WestJet and Air Transat have extended Cuba flight suspensions amid an island-wide blackout and fuel shortages; WestJet has most Cuba trips cancelled through October while Air Transat plans to resume flights June 20 (refunds offered). Cuba accounts for ~8% of Transat's winter flight volume, and Canadian carriers carry over 0.5M travellers annually to Cuba, so reduced summer capacity and prolonged suspensions pose a measurable revenue hit for carriers.

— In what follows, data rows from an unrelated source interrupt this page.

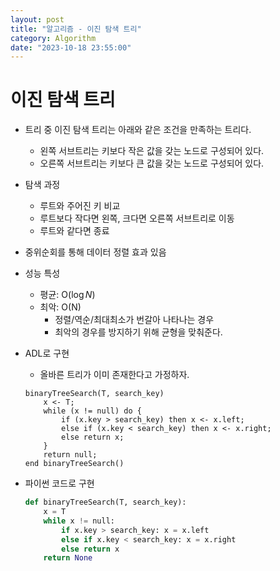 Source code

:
 ```yaml
---
layout: post
title: "알고리즘 - 이진 탐색 트리"
category: Algorithm
date: "2023-10-18 23:55:00"
---
```


# 이진 탐색 트리

- 트리 중 이진 탐색 트리는 아래와 같은 조건을 만족하는 트리다.
    - 왼쪽 서브트리는 키보다 작은 값을 갖는 노드로 구성되어 있다.
    - 오른쪽 서브트리는 키보다 큰 값을 갖는 노드로 구성되어 있다.
- 탐색 과정
    - 루트와 주어진 키 비교
    - 루트보다 작다면 왼쪽, 크다면 오른쪽 서브트리로 이동
    - 루트와 같다면 종료
- 중위순회를 통해 데이터 정렬 효과 있음
- 성능 특성
    - 평균: O($\log N$)
    - 최악: O(N)
        - 정렬/역순/최대최소가 번갈아 나타나는 경우
        - 최악의 경우를 방지하기 위해 균형을 맞춰준다.
- ADL로 구현
    - 올바른 트리가 이미 존재한다고 가정하자.
    
    ```
    binaryTreeSearch(T, search_key)
    	x <- T;
    	while (x != null) do {
    		if (x.key > search_key) then x <- x.left;
    		else if (x.key < search_key) then x <- x.right;
    		else return x;
    	}
    	return null;
    end binaryTreeSearch()
    ```
    
- 파이썬 코드로 구현
    
    ```python
    def binaryTreeSearch(T, search_key):
    	x = T
    	while x != null:
    		if x.key > search_key: x = x.left
    		else if x.key < search_key: x = x.right
    		else return x
    	return None
    ``` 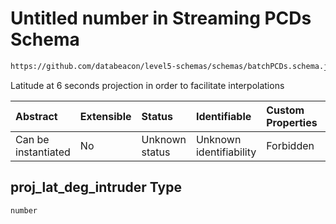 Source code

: # Untitled number in Streaming PCDs Schema

```txt
https://github.com/databeacon/level5-schemas/schemas/batchPCDs.schema.json#/properties/proj_lat_deg_intruder
```

Latitude at 6 seconds projection in order to facilitate interpolations

| Abstract            | Extensible | Status         | Identifiable            | Custom Properties | Additional Properties | Access Restrictions | Defined In                                                                        |
| :------------------ | :--------- | :------------- | :---------------------- | :---------------- | :-------------------- | :------------------ | :-------------------------------------------------------------------------------- |
| Can be instantiated | No         | Unknown status | Unknown identifiability | Forbidden         | Allowed               | none                | [batchPCDs.schema.json\*](../../out/batchPCDs.schema.json "open original schema") |

## proj\_lat\_deg\_intruder Type

`number`
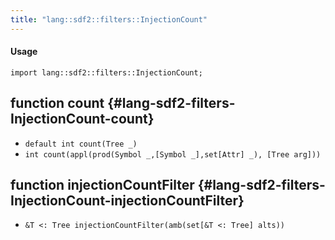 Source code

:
 ```yaml
---
title: "lang::sdf2::filters::InjectionCount"
---
```


#### Usage

`import lang::sdf2::filters::InjectionCount;`


## function count {#lang-sdf2-filters-InjectionCount-count}

* ``default int count(Tree _)``
* ``int count(appl(prod(Symbol _,[Symbol _],set[Attr] _), [Tree arg]))``

## function injectionCountFilter {#lang-sdf2-filters-InjectionCount-injectionCountFilter}

* ``&T <: Tree injectionCountFilter(amb(set[&T <: Tree] alts))``


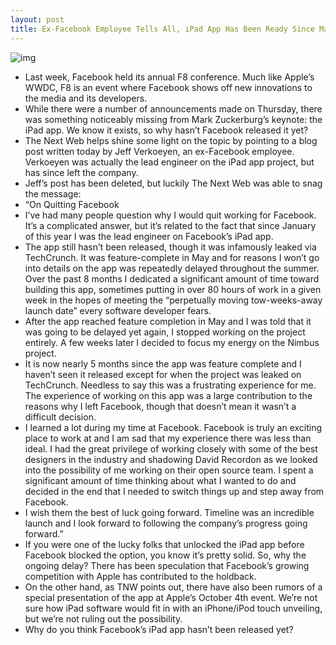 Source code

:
 ```yaml
---
layout: post
title: Ex-Facebook Employee Tells All, iPad App Has Been Ready Since May
---
```

![img](http://media.idownloadblog.com/wp-content/uploads/2011/07/Facebook-for-iPad-Log-In-Screen-e1311602992266.png)
* Last week, Facebook held its annual F8 conference. Much like Apple’s WWDC, F8 is an event where Facebook shows off new innovations to the media and its developers.
* While there were a number of announcements made on Thursday, there was something noticeably missing from Mark Zuckerburg’s keynote: the iPad app. We know it exists, so why hasn’t Facebook released it yet?
* The Next Web helps shine some light on the topic by pointing to a blog post written today by Jeff Verkoeyen, an ex-Facebook employee. Verkoeyen was actually the lead engineer on the iPad app project, but has since left the company.
* Jeff’s post has been deleted, but luckily The Next Web was able to snag the message:
* “On Quitting Facebook
* I’ve had many people question why I would quit working for Facebook. It’s a complicated answer, but it’s related to the fact that since January of this year I was the lead engineer on Facebook’s iPad app.
* The app still hasn’t been released, though it was infamously leaked via TechCrunch. It was feature-complete in May and for reasons I won’t go into details on the app was repeatedly delayed throughout the summer. Over the past 8 months I dedicated a significant amount of time toward building this app, sometimes putting in over 80 hours of work in a given week in the hopes of meeting the “perpetually moving tow-weeks-away launch date” every software developer fears.
* After the app reached feature completion in May and I was told that it was going to be delayed yet again, I stopped working on the project entirely. A few weeks later I decided to focus my energy on the Nimbus project.
* It is now nearly 5 months since the app was feature complete and I haven’t seen it released except for when the project was leaked on TechCrunch. Needless to say this was a frustrating experience for me. The experience of working on this app was a large contribution to the reasons why I left Facebook, though that doesn’t mean it wasn’t a difficult decision.
* I learned a lot during my time at Facebook. Facebook is truly an exciting place to work at and I am sad that my experience there was less than ideal. I had the great privilege of working closely with some of the best designers in the industry and shadowing David Recordon as we looked into the possibility of me working on their open source team. I spent a significant amount of time thinking about what I wanted to do and decided in the end that I needed to switch things up and step away from Facebook.
* I wish them the best of luck going forward. Timeline was an incredible launch and I look forward to following the company’s progress going forward.”
* If you were one of the lucky folks that unlocked the iPad app before Facebook blocked the option, you know it’s pretty solid. So, why the ongoing delay? There has been speculation that Facebook’s growing competition with Apple has contributed to the holdback.
* On the other hand, as TNW points out, there have also been rumors of a special presentation of the app at Apple’s October 4th event. We’re not sure how iPad software would fit in with an iPhone/iPod touch unveiling, but we’re not ruling out the possibility.
* Why do you think Facebook’s iPad app hasn’t been released yet?

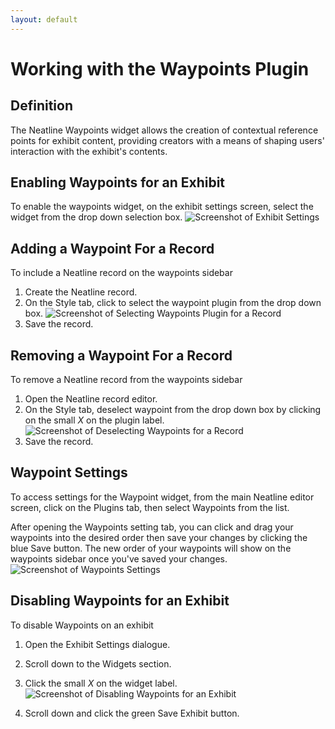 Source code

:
 ```yaml
---
layout: default
---
```

# Working with the Waypoints Plugin

## Definition
The Neatline Waypoints widget allows the creation of contextual reference points for exhibit content, providing creators with a means of shaping users' interaction with the exhibit's contents.

## Enabling Waypoints for an Exhibit
To enable the waypoints widget, on the exhibit settings screen, select the widget from the drop down selection box.
![Screenshot of Exhibit Settings](http://neatline.org/wp-content/uploads/2014/06/enablingwaypoints.png)

## Adding a Waypoint For a Record
To include a Neatline record on the waypoints sidebar

1. Create the Neatline record.
2. On the Style tab, click to select the waypoint plugin from the drop down box.
![Screenshot of Selecting Waypoints Plugin for a Record](http://neatline.org/wp-content/uploads/2014/06/selectingwaypointswidget.png)
3. Save the record.

## Removing a Waypoint For a Record
To remove a Neatline record from the waypoints sidebar

1. Open the Neatline record editor.
2. On the Style tab, deselect waypoint from the drop down box by clicking on the small *X* on the plugin label.
![Screenshot of Deselecting Waypoints for a Record](http://neatline.org/wp-content/uploads/2014/06/deselectingwaypointsonrecord.png)
3. Save the record.

## Waypoint Settings
To access settings for the Waypoint widget, from the main Neatline editor screen, click on the Plugins tab, then select Waypoints from the list.

After opening the Waypoints setting tab, you can click and drag your waypoints into the desired order then save your changes by clicking the blue Save button. The new order of your waypoints will show on the waypoints sidebar once you've saved your changes.
![Screenshot of Waypoints Settings](http://neatline.org/wp-content/uploads/2014/06/editingwaypointsorder.png)

## Disabling Waypoints for an Exhibit
To disable Waypoints on an exhibit

1. Open the Exhibit Settings dialogue.
2. Scroll down to the Widgets section.
3. Click the small *X* on the widget label.
![Screenshot of Disabling Waypoints for an Exhibit](http://neatline.org/wp-content/uploads/2014/06/disablingwaypoints.png)

4. Scroll down and click the green Save Exhibit button.
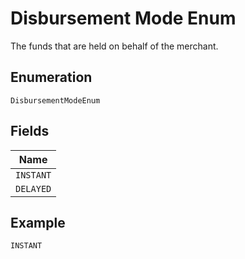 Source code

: 
# Disbursement Mode Enum

The funds that are held on behalf of the merchant.

## Enumeration

`DisbursementModeEnum`

## Fields

| Name |
|  --- |
| `INSTANT` |
| `DELAYED` |

## Example

```
INSTANT
```

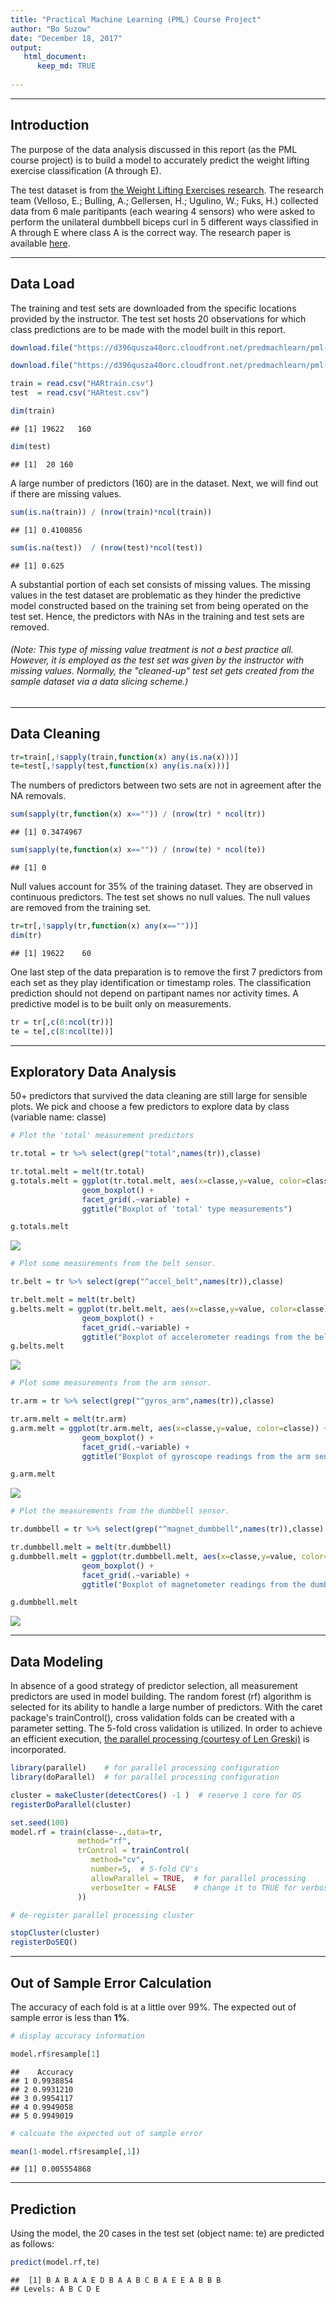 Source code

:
 ```yaml
---
title: "Practical Machine Learning (PML) Course Project"
author: "Bo Suzow"
date: "December 18, 2017"
output:
   html_document:
      keep_md: TRUE
   
---
```

*** 



## Introduction

The purpose of the data analysis discussed in this report (as the PML course project) is to build a model to accurately predict the weight lifting exercise classification (A through E).  

The test dataset is from [the Weight Lifting Exercises research](http://web.archive.org/web/20161224072740/http:/groupware.les.inf.puc-rio.br/har).  The research team (Velloso, E.; Bulling, A.; Gellersen, H.; Ugulino, W.; Fuks, H.) collected data from 6 male paritipants (each wearing 4 sensors) who were asked to perform the unilateral dumbbell biceps curl in 5 different ways classified in A through E where class A is the correct way. The research paper is available [here](http://web.archive.org/web/20170519033209/http://groupware.les.inf.puc-rio.br:80/public/papers/2013.Velloso.QAR-WLE.pdf). 

***

## Data Load

The training and test sets are downloaded from the specific locations provided by the instructor. The test set hosts 20 observations for which class predictions are to be made with the model built in this report.


```r
download.file("https://d396qusza40orc.cloudfront.net/predmachlearn/pml-training.csv","HARtrain.csv")

download.file("https://d396qusza40orc.cloudfront.net/predmachlearn/pml-testing.csv","HARtest.csv")

train = read.csv("HARtrain.csv")
test  = read.csv("HARtest.csv")

dim(train)
```

```
## [1] 19622   160
```

```r
dim(test)
```

```
## [1]  20 160
```


A large number of predictors (160) are in the dataset. Next, we will find out if there are missing values. 



```r
sum(is.na(train)) / (nrow(train)*ncol(train))
```

```
## [1] 0.4100856
```

```r
sum(is.na(test))  / (nrow(test)*ncol(test))
```

```
## [1] 0.625
```


A substantial portion of each set consists of missing values.  The missing values in the test dataset are problematic as they hinder the predictive model constructed based on the training set from being  operated on the test set. Hence, the predictors with NAs in the training and test sets are removed. 

###### (Note: This type of missing value treatment is not a best practice all. However, it is employed as the test set was given by the instructor with missing values. Normally, the "cleaned-up" test set gets created from the sample dataset via a data slicing scheme.)   

***

## Data Cleaning


```r
tr=train[,!sapply(train,function(x) any(is.na(x)))]
te=test[,!sapply(test,function(x) any(is.na(x)))]
```


The numbers of predictors between two sets are not in agreement after the NA removals. 



```r
sum(sapply(tr,function(x) x=="")) / (nrow(tr) * ncol(tr))
```

```
## [1] 0.3474967
```

```r
sum(sapply(te,function(x) x=="")) / (nrow(te) * ncol(te))
```

```
## [1] 0
```
Null values account for 35% of the training dataset. They are observed in continuous predictors. The test set shows no null values. The null values are removed from the training set. 


```r
tr=tr[,!sapply(tr,function(x) any(x==""))]
dim(tr)
```

```
## [1] 19622    60
```

One last step of the data preparation is to remove the first 7 predictors from each set as they play identification or timestamp roles. The classification prediction should not depend on partipant names nor activity times. A predictive model is to be built only on   measurements.


```r
tr = tr[,c(8:ncol(tr))]
te = te[,c(8:ncol(te))]
```

***

## Exploratory Data Analysis

50+ predictors that survived the data cleaning are still large for sensible plots.  We pick and choose a few predictors to explore data by class (variable name: classe)  



```r
# Plot the 'total' measurement predictors 

tr.total = tr %>% select(grep("total",names(tr)),classe)

tr.total.melt = melt(tr.total)
g.totals.melt = ggplot(tr.total.melt, aes(x=classe,y=value, color=classe)) + 
                geom_boxplot() + 
                facet_grid(.~variable) +
                ggtitle("Boxplot of 'total' type measurements")

g.totals.melt
```

<img src="index_files/figure-html/EDA-1.png" style="display: block; margin: auto;" />

```r
# Plot some measurements from the belt sensor.

tr.belt = tr %>% select(grep("^accel_belt",names(tr)),classe)

tr.belt.melt = melt(tr.belt)
g.belts.melt = ggplot(tr.belt.melt, aes(x=classe,y=value, color=classe)) + 
                geom_boxplot() + 
                facet_grid(.~variable) +
                ggtitle("Boxplot of accelerometer readings from the belt sensor")
g.belts.melt
```

<img src="index_files/figure-html/EDA-2.png" style="display: block; margin: auto;" />

```r
# Plot some measurements from the arm sensor.

tr.arm = tr %>% select(grep("^gyros_arm",names(tr)),classe)

tr.arm.melt = melt(tr.arm)
g.arm.melt = ggplot(tr.arm.melt, aes(x=classe,y=value, color=classe)) + 
                geom_boxplot() + 
                facet_grid(.~variable) +
                ggtitle("Boxplot of gyroscope readings from the arm sensor")

g.arm.melt
```

<img src="index_files/figure-html/EDA-3.png" style="display: block; margin: auto;" />

```r
# Plot the measurements from the dumbbell sensor.

tr.dumbbell = tr %>% select(grep("^magnet_dumbbell",names(tr)),classe)

tr.dumbbell.melt = melt(tr.dumbbell)
g.dumbbell.melt = ggplot(tr.dumbbell.melt, aes(x=classe,y=value, color=classe)) + 
                geom_boxplot() + 
                facet_grid(.~variable) +
                ggtitle("Boxplot of magnetometer readings from the dumbbell sensor")

g.dumbbell.melt
```

<img src="index_files/figure-html/EDA-4.png" style="display: block; margin: auto;" />

***

## Data Modeling

In absence of a good strategy of predictor selection, all measurement predictors are used in model building. 
The random forest (rf) algorithm is selected for its ability to handle a large number of predictors. With the caret package's trainControl(), cross validation folds can be created with a parameter setting. The 5-fold cross validation is utilized. In order to achieve an efficient execution, [the parallel processing (courtesy of Len Greski)](https://github.com/lgreski/datasciencectacontent/blob/master/markdown/pml-randomForestPerformance.md) is incorporated.



```r
library(parallel)    # for parallel processing configuration
library(doParallel)  # for parallel processing configuration

cluster = makeCluster(detectCores() -1 )  # reserve 1 core for OS
registerDoParallel(cluster)

set.seed(100)
model.rf = train(classe~.,data=tr,
               method="rf",
               trControl = trainControl(
                  method="cv",
                  number=5,  # 5-fold CV's
                  allowParallel = TRUE,  # for parallel processing
                  verboseIter = FALSE    # change it to TRUE for verbose mode
               ))

# de-register parallel processing cluster

stopCluster(cluster)
registerDoSEQ()
```

***

## Out of Sample Error Calculation

The accuracy of each fold is at a little over 99%.
The expected out of sample error is less than **1%**. 


```r
# display accuracy information

model.rf$resample[1]
```

```
##    Accuracy
## 1 0.9938854
## 2 0.9931210
## 3 0.9954117
## 4 0.9949058
## 5 0.9949019
```

```r
# calcuate the expected out of sample error

mean(1-model.rf$resample[,1])
```

```
## [1] 0.005554868
```

***

## Prediction

Using the model, the 20 cases in the test set (object name: te) are predicted as follows:


```r
predict(model.rf,te)
```

```
##  [1] B A B A A E D B A A B C B A E E A B B B
## Levels: A B C D E
```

Air Canada has suspended Cuba flights until November, and the Cuban government blames a U.S.-linked fuel blockade, adding geopolitical risk to the operational disruption.

Analysis

The immediate P&L hit for Canada-focused carriers will be dominated by cash refunds, repatriation/ferry flights and underutilised aircraft — these are short-duration cash drains that compress near-term operating cashflow by low- to mid-single-digit percent of quarterly revenue for exposed carriers if disruptions persist into summer. Re-deployment of capacity to alternate sun routes or charters is feasible but not free: ferrying widebodies/GC aircraft and one-off charter deals typically raise CASM on those sectors by ~3–6% and depress yields via incremental discounting, creating a two-way squeeze on margins. Second-order beneficiaries are operators and destinations able to absorb diverted demand quickly (existing Mexican and Dominican resort capacity, large resort chains and cruise lines with flexible itineraries), plus GDS/OTA platforms that can rebook at higher yields; losers include small regional airports, local Cuban-tour supply chains (tour operators, inbound logistics) and insurers/credit insurers facing elevated claim volumes. A geopolitical reversal (diplomatic thaw or prioritized fuel shipments) is the highest-probability path to normalization and could restore flows within 2–6 weeks once reliable fuel logistics resume, while structural rerouting and contract churn would persist for months. Near-term catalysts to watch: official bilateral agreements on fuel corridors, shipment manifests into Cuban ports, and summer booking curves for alternative sun destinations over the next 4–8 weeks. Market overreaction is plausible on headline-driven flow risk, but operational drag (refunds, crew repositioning, slot reassignments) supports a multi-week elevated volatility window rather than a permanent demand collapse.